IoT logistics applications are unlocking value in areas not addressed before. With global eCommerce your ‘likes’ are being delivered to your door in hours. As the velocity and volume of goods moving across borders increases so do concerns of homeland security. Security and integrity of the goods from origin to destination are being addressed by IoT based visibility and digital supply chains. How are the ‘things’ used in IoT secured? This session will provide answers to how Cloud, Fog & Device computing is really being deployed.

Kenneth Lowe
Business Development and Sales
Gemalto M2M Cloud (SensorLogic)
Protecting and Defending the Edge
Fear of hacks has never been higher, especially in the growing IoT. With strong incentives to attack, vulnerable networks and unattended devices, there is a risk for hardware attacks and remote software attacks. Smart cities, smart homes and connected cars are at a high-risk for attack because of their increasing popularity and reach. Hardware tamper resistance can alleviate this risk and secure elements can protect the IoT edge device, e.g. car access, smart grid gateway, etc. Gemalto is already providing solutions to help protect connected cars and the smart grids and providing risk assessment and security consulting for a variety of solutions.

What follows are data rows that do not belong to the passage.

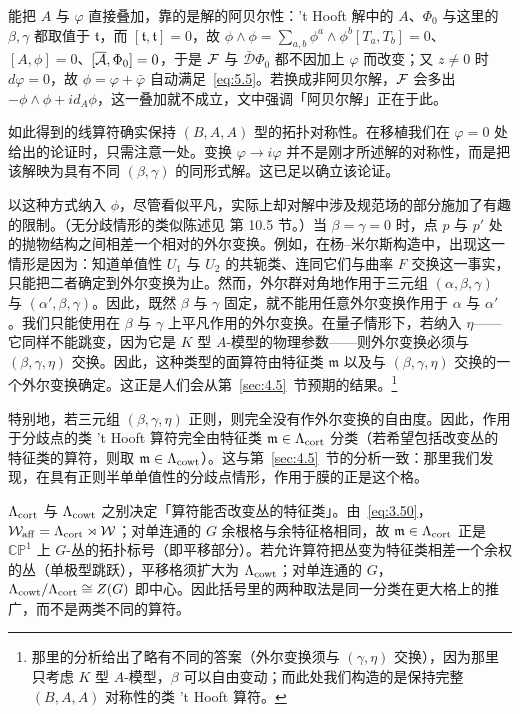 \begin{yizhu}[物理图像补充]
能把 $A$ 与 $\varphi$ 直接叠加，靠的是解的阿贝尔性：'t Hooft 解中的 $A$、$\Phi_0$ 与这里的 $\beta,\gamma$ 都取值于 $\mathfrak t$，而 $[\mathfrak t,\mathfrak t]=0$，故 $\phi\wedge\phi=\sum_{a,b}\phi^a\wedge\phi^b[T_a,T_b]=0$、$[A,\phi]=0$、$[\overline{{\mathcal A}},\Phi_0]=0$，于是 ${\mathcal F}$ 与 $\bar{\mathcal D}\Phi_0$ 都不因加上 $\varphi$ 而改变；又 $z\ne 0$ 时 $d\varphi=0$，故 $\phi=\varphi+\bar\varphi$ 自动满足~\eqref{eq:5.5}。若换成非阿贝尔解，${\mathcal F}$ 会多出 $-\phi\wedge\phi+i d_A\phi$，这一叠加就不成立，文中强调「阿贝尔解」正在于此。
\end{yizhu}

如此得到的线算符确实保持 $(B,A,A)$ 型的拓扑对称性。在移植我们在 $\varphi=0$ 处给出的论证时，只需注意一处。变换 $\varphi\to i\varphi$ 并不是刚才所述解的对称性，而是把该解映为具有不同 $(\beta,\gamma)$ 的同形式解。这已足以确立该论证。

以这种方式纳入 $\phi$，尽管看似平凡，实际上却对解中涉及规范场的部分施加了有趣的限制。（无分歧情形的类似陈述见 \cite{ref8} 第 10.5 节。）当 $\beta=\gamma=0$ 时，点 $p$ 与 $p'$ 处的抛物结构之间相差一个相对的外尔变换。例如，在杨–米尔斯构造中，出现这一情形是因为：知道单值性 $U_1$ 与 $U_2$ 的共轭类、连同它们与曲率 $F$ 交换这一事实，只能把二者确定到外尔变换为止。然而，外尔群对角地作用于三元组 $(\alpha,\beta,\gamma)$ 与 $(\alpha',\beta,\gamma)$。因此，既然 $\beta$ 与 $\gamma$ 固定，就不能用任意外尔变换作用于 $\alpha$ 与 $\alpha'$。我们只能使用在 $\beta$ 与 $\gamma$ 上平凡作用的外尔变换。在量子情形下，若纳入 $\eta$——它同样不能跳变，因为它是 $K$ 型 $A$-模型的物理参数——则外尔变换必须与 $(\beta,\gamma,\eta)$ 交换。因此，这种类型的面算符由特征类 $\mathfrak{m}$ 以及与 $(\beta,\gamma,\eta)$ 交换的一个外尔变换确定。这正是人们会从第~\ref{sec:4.5}~节预期的结果。\footnote{那里的分析给出了略有不同的答案（外尔变换须与 $(\gamma,\eta)$ 交换），因为那里只考虑 $K$ 型 $A$-模型，$\beta$ 可以自由变动；而此处我们构造的是保持完整 $(B,A,A)$ 对称性的类 't Hooft 算符。}

特别地，若三元组 $(\beta,\gamma,\eta)$ 正则，则完全没有作外尔变换的自由度。因此，作用于分歧点的类 't Hooft 算符完全由特征类 $\mathfrak{m}\in \Lambda_{\rm cort}$ 分类（若希望包括改变丛的特征类的算符，则取 $\mathfrak{m}\in \Lambda_{\rm cowt}$）。这与第~\ref{sec:4.5}~节的分析一致：那里我们发现，在具有正则半单单值性的分歧点情形，作用于膜的正是这个格。

\begin{yizhu}[含糊点拨]
$\Lambda_{\rm cort}$ 与 $\Lambda_{\rm cowt}$ 之别决定「算符能否改变丛的特征类」。由~\eqref{eq:3.50}，${\mathcal W}_{\rm aff}=\Lambda_{\rm cort}\rtimes{\mathcal W}$；对单连通的 $G$ 余根格与余特征格相同，故 $\mathfrak m\in\Lambda_{\rm cort}$ 正是 $\mathbb{CP}^1$ 上 $G$-丛的拓扑标号（即平移部分）。若允许算符把丛变为特征类相差一个余权的丛（单极型跳跃），平移格须扩大为 $\Lambda_{\rm cowt}$；对单连通的 $G$，$\Lambda_{\rm cowt}/\Lambda_{\rm cort}\cong Z(G)$ 即中心。因此括号里的两种取法是同一分类在更大格上的推广，而不是两类不同的算符。
\end{yizhu}

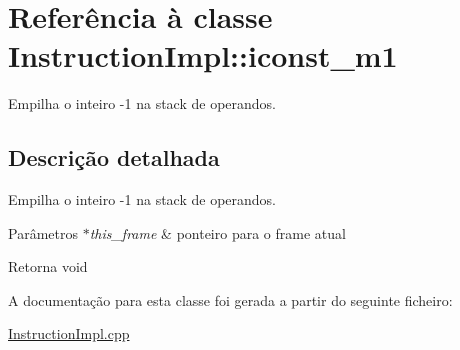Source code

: \hypertarget{class_instruction_impl_1_1iconst__m1}{}\section{Referência à classe Instruction\+Impl\+:\+:iconst\+\_\+m1}
\label{class_instruction_impl_1_1iconst__m1}


Empilha o inteiro -\/1 na stack de operandos.  




\subsection{Descrição detalhada}
Empilha o inteiro -\/1 na stack de operandos. 


\begin{DoxyParams}{Parâmetros}
{\em $\ast$this\+\_\+frame} & ponteiro para o frame atual \\
\hline
\end{DoxyParams}
\begin{DoxyReturn}{Retorna}
void 
\end{DoxyReturn}


A documentação para esta classe foi gerada a partir do seguinte ficheiro\+:\begin{DoxyCompactItemize}
\item 
\hyperlink{_instruction_impl_8cpp}{Instruction\+Impl.\+cpp}\end{DoxyCompactItemize}
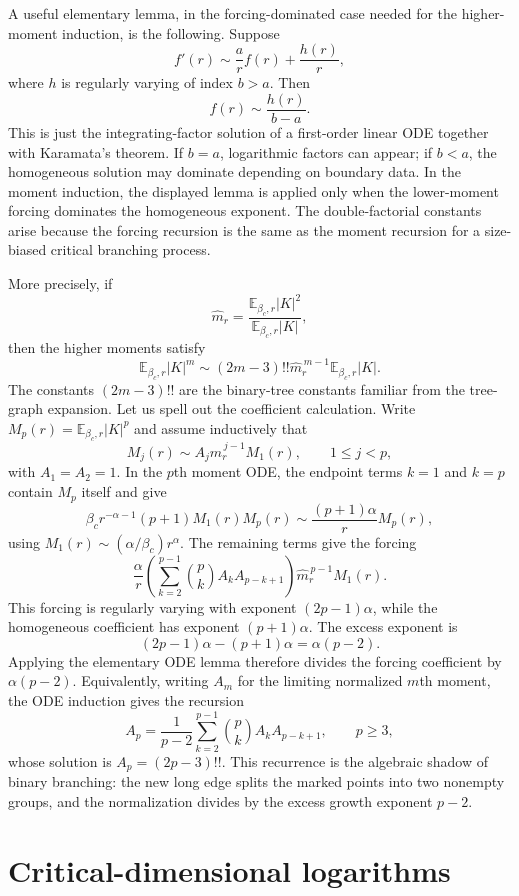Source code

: \documentclass[11pt,reqno]{book}
\numberwithin{equation}{chapter}
\theoremstyle{plain}
\theoremstyle{definition}
\theoremstyle{remark}
\newcommand{\1}{\mathbf 1}
\begin{document}
A useful elementary lemma, in the forcing-dominated case needed for the higher-moment induction, is the following. Suppose
\[
  f'(r)\sim \frac a r f(r)+\frac{h(r)}r,
\]
where $h$ is regularly varying of index $b>a$. Then
\[
  f(r)\sim \frac{h(r)}{b-a}.
\]
This is just the integrating-factor solution of a first-order linear ODE together with Karamata's theorem. If $b=a$, logarithmic factors can appear; if $b<a$, the homogeneous solution may dominate depending on boundary data. In the moment induction, the displayed lemma is applied only when the lower-moment forcing dominates the homogeneous exponent. The double-factorial constants arise because the forcing recursion is the same as the moment recursion for a size-biased critical branching process.

More precisely, if
\[
  \widehat m_r=
  \frac{\mathbb E_{\beta_c,r}|K|^2}
       {\mathbb E_{\beta_c,r}|K|},
\]
then the higher moments satisfy
\[
  \mathbb E_{\beta_c,r}|K|^m
  \sim
  (2m-3)!!
  \widehat m_r^{\,m-1}
  \mathbb E_{\beta_c,r}|K|.
\]
The constants $(2m-3)!!$ are the binary-tree constants familiar from the tree-graph expansion.
Let us spell out the coefficient calculation. Write \(M_p(r)=\mathbb E_{\beta_c,r}|K|^p\) and assume inductively that
\[
  M_j(r)\sim A_j\widehat m_r^{\,j-1}M_1(r),
  \qquad 1\leq j<p,
\]
with \(A_1=A_2=1\). In the \(p\)th moment ODE, the endpoint terms \(k=1\)
and \(k=p\) contain \(M_p\) itself and give
\[
  \beta_c r^{-\alpha-1}(p+1)M_1(r)M_p(r)
  \sim
  \frac{(p+1)\alpha}{r}M_p(r),
\]
using \(M_1(r)\sim(\alpha/\beta_c)r^\alpha\). The remaining terms give the
forcing
\[
  \frac{\alpha}{r}
  \left(
    \sum_{k=2}^{p-1}
    \binom pk A_kA_{p-k+1}
  \right)
  \widehat m_r^{\,p-1}M_1(r).
\]
This forcing is regularly varying with exponent \((2p-1)\alpha\), while the
homogeneous coefficient has exponent \((p+1)\alpha\). The excess exponent is
\[
  (2p-1)\alpha-(p+1)\alpha=\alpha(p-2).
\]
Applying the elementary ODE lemma therefore divides the forcing coefficient
by \(\alpha(p-2)\). Equivalently, writing \(A_m\) for the limiting normalized
\(m\)th moment, the ODE induction gives the recursion
\[
  A_p
  =
  \frac1{p-2}
  \sum_{k=2}^{p-1}
  \binom pk A_kA_{p-k+1},
  \qquad p\geq3,
\]
whose solution is \(A_p=(2p-3)!!\). This recurrence is the algebraic shadow of binary branching: the new long edge splits the marked points into two nonempty groups, and the normalization divides by the excess growth exponent \(p-2\).

\section{Critical-dimensional logarithms}
\end{document}
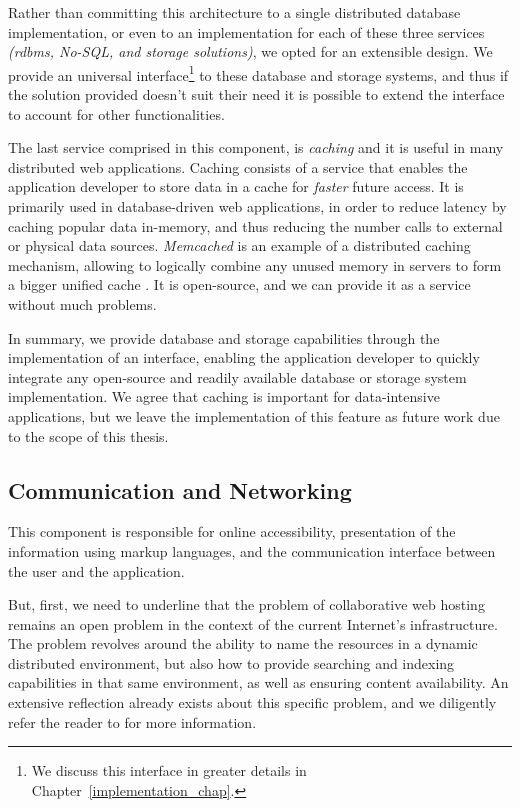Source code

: \documentclass[12pt, titlepage]{uo_temp}
\begin{document}
     Rather than committing this architecture to a single distributed database
     implementation, or even to an implementation for each of these three services
     \emph{(\gls{rdbms}, No-SQL, and storage solutions)}, we opted for an
     extensible design. We provide an universal interface\footnote{We discuss this
       interface in greater details in Chapter~\ref{implementation_chap}.} to these
     database and storage systems, and thus if the solution provided doesn't suit their
     need it is possible to extend the interface to account for other functionalities.

     The last service comprised in this component, is \emph{caching} and it is useful in
     many distributed web applications. Caching consists of a service that enables the
     application developer to store data in a cache for \emph{faster} future access. It is
     primarily used in database-driven web applications, in order to reduce latency by
     caching popular data in-memory, and thus reducing the number calls to external or
     physical data sources. \emph{Memcached} is an example of a distributed caching
     mechanism, allowing to logically combine any unused memory in servers to form a
     bigger unified cache \cite{fitzpatrick2011memcached}. It is open-source, and we can
     provide it as a service without much problems.

     In summary, we provide database and storage capabilities through the implementation of
     an interface, enabling the application developer to quickly integrate any open-source
     and readily available database or storage system implementation. We agree that
     caching is important for data-intensive applications, but we leave the implementation
     of this feature as future work due to the scope of this thesis.

     \subsection{Communication and Networking}\label{arch_comm}
     This component is responsible for online accessibility,
     presentation of the information using markup languages, and the communication interface
     between the user and the application.

     But, first, we need to underline that the problem of collaborative web hosting
     remains an open problem in the context of the current Internet's infrastructure. The
     problem revolves around the ability to name the resources in a dynamic distributed
     environment, but also how to provide searching and indexing capabilities in that same
     environment, as well as ensuring content availability.  An extensive reflection
     already exists about this specific problem, and we diligently refer the reader to
     \cite{ahmed2014collaborative} for more information.
\end{document}
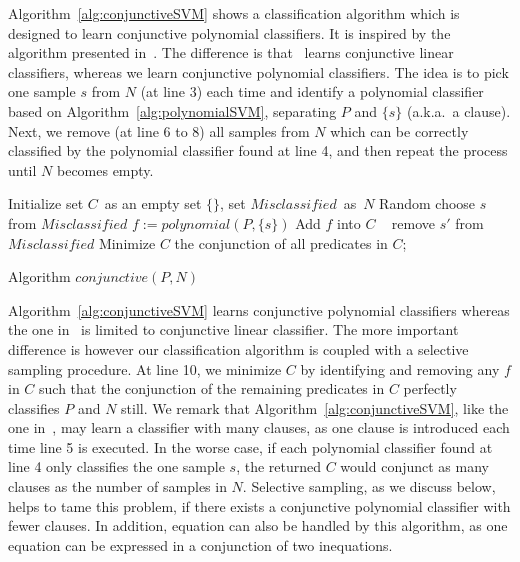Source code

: Algorithm~\ref{alg:conjunctiveSVM} shows a classification algorithm which is designed to learn conjunctive polynomial classifiers.
It is inspired by the algorithm presented in~\cite{sharma2012interpolants}.
The difference is that~\cite{sharma2012interpolants} learns conjunctive linear classifiers, whereas we learn conjunctive polynomial classifiers.
The idea is to pick one sample $s$ from $N$ (at line 3) each time and identify a polynomial classifier based on Algorithm~\ref{alg:polynomialSVM},
 separating $P$ and $\{s\}$ (a.k.a.~a clause).
Next, we remove (at line 6 to 8) all samples from $N$ which can be correctly classified by the polynomial classifier found at line 4,
and then repeat the process until $N$ becomes empty.
\begin{algorithm}[t]
\SetAlgoVlined
\Indm
\Indp
    Initialize set $C$\ as an empty set $\{\}$, set $\mathit{Misclassified}$\ as\ $N$\;
     {
        Random choose $s$ from $\mathit{Misclassified}$\;
        $f := \mathit{polynomial}(P, \{s\})$\;
        Add $f$ into $C$\;
         {\
             {
                remove $s'$ from $\mathit{Misclassified}$\;
            }
        }
    }
    Minimize $C$\;
    \Return the conjunction of all predicates in $C$;
\caption{Algorithm $\mathit{conjunctive}(P, N)$}
\label{alg:conjunctiveSVM}
\end{algorithm}
Algorithm~\ref{alg:conjunctiveSVM} learns conjunctive polynomial classifiers whereas the one in~\cite{sharma2012interpolants} is limited to conjunctive linear classifier.
The more important difference is however our classification algorithm is coupled with a selective sampling procedure.
At line 10, we minimize $C$ by identifying and removing any $f$ in $C$ such that the conjunction of the remaining predicates in $C$ perfectly classifies $P$ and $N$ still.
We remark that Algorithm~\ref{alg:conjunctiveSVM}, like the one in~\cite{sharma2012interpolants},
may learn a classifier with many clauses, as one clause is introduced each time line 5 is executed.
In the worse case, if each polynomial classifier found at line 4 only classifies the one sample $s$, the returned $C$ would conjunct as many clauses as the number of samples in $N$.
Selective sampling, as we discuss below, helps to tame this problem, if there exists a conjunctive polynomial classifier with fewer clauses.
In addition, equation can also be handled by this algorithm, as one equation can be expressed in a conjunction of two inequations.
\vspace{-0.2cm}


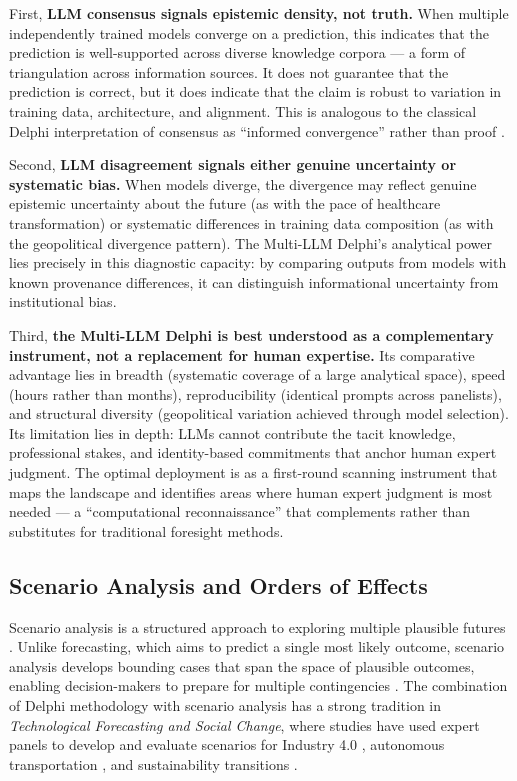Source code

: \documentclass[preprint,review,12pt]{elsarticle}
\begin{document}
First, \textbf{LLM consensus signals epistemic density, not truth.} When multiple independently trained models converge on a prediction, this indicates that the prediction is well-supported across diverse knowledge corpora --- a form of triangulation across information sources. It does not guarantee that the prediction is correct, but it does indicate that the claim is robust to variation in training data, architecture, and alignment. This is analogous to the classical Delphi interpretation of consensus as ``informed convergence'' rather than proof \citep{linstone1975delphi}.

Second, \textbf{LLM disagreement signals either genuine uncertainty or systematic bias.} When models diverge, the divergence may reflect genuine epistemic uncertainty about the future (as with the pace of healthcare transformation) or systematic differences in training data composition (as with the geopolitical divergence pattern). The Multi-LLM Delphi's analytical power lies precisely in this diagnostic capacity: by comparing outputs from models with known provenance differences, it can distinguish informational uncertainty from institutional bias.

Third, \textbf{the Multi-LLM Delphi is best understood as a complementary instrument, not a replacement for human expertise.} Its comparative advantage lies in breadth (systematic coverage of a large analytical space), speed (hours rather than months), reproducibility (identical prompts across panelists), and structural diversity (geopolitical variation achieved through model selection). Its limitation lies in depth: LLMs cannot contribute the tacit knowledge, professional stakes, and identity-based commitments that anchor human expert judgment. The optimal deployment is as a first-round scanning instrument that maps the landscape and identifies areas where human expert judgment is most needed --- a ``computational reconnaissance'' that complements rather than substitutes for traditional foresight methods.


\subsection{Scenario Analysis and Orders of Effects}
\label{sec:scenario_analysis}

Scenario analysis is a structured approach to exploring multiple plausible futures \citep{vanderheijden1996scenarios, postma2005scenario}. Unlike forecasting, which aims to predict a single most likely outcome, scenario analysis develops bounding cases that span the space of plausible outcomes, enabling decision-makers to prepare for multiple contingencies \citep{banuls2011scenario}. The combination of Delphi methodology with scenario analysis has a strong tradition in \textit{Technological Forecasting and Social Change}, where studies have used expert panels to develop and evaluate scenarios for Industry 4.0 \citep{culot2020manufacturing}, autonomous transportation \citep{fritschy2019autonomous}, and sustainability transitions \citep{geels2020scenarios}.
\end{document}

When devising a security strategy, it’s crucial to work with longstanding industry experts. Our knowledge of the automotive industry, smart grids with risk assessment and security consulting for a variety of vertical market solutions as well as being the worldwide leader in digital security enables Gemalto to deliver a unique breadth of expertise and best practices. Risks must be evaluated at the inception stage of the development with security solutions built-in from the beginning. Our security experts can perform state-of-the-art physical attacks such as side channel, perturbation, fault attack, environmental testing regarding temperature, frequency and voltage. Our laboratory can also perform software and networks attacks such as pentesting, masscan, static analysis of code, code review. We can also perform combined attacks (physical & logical), especially on embedded hardware and software; such an approach is in line with current automotive industry requirements. A good IoT solution will provide a dedicated management interface with a view of all devices restricting access to authorized users in a private or virtually private environment separate from the Internet. Ongoing consulting on the infrastructure can also help reduce risks.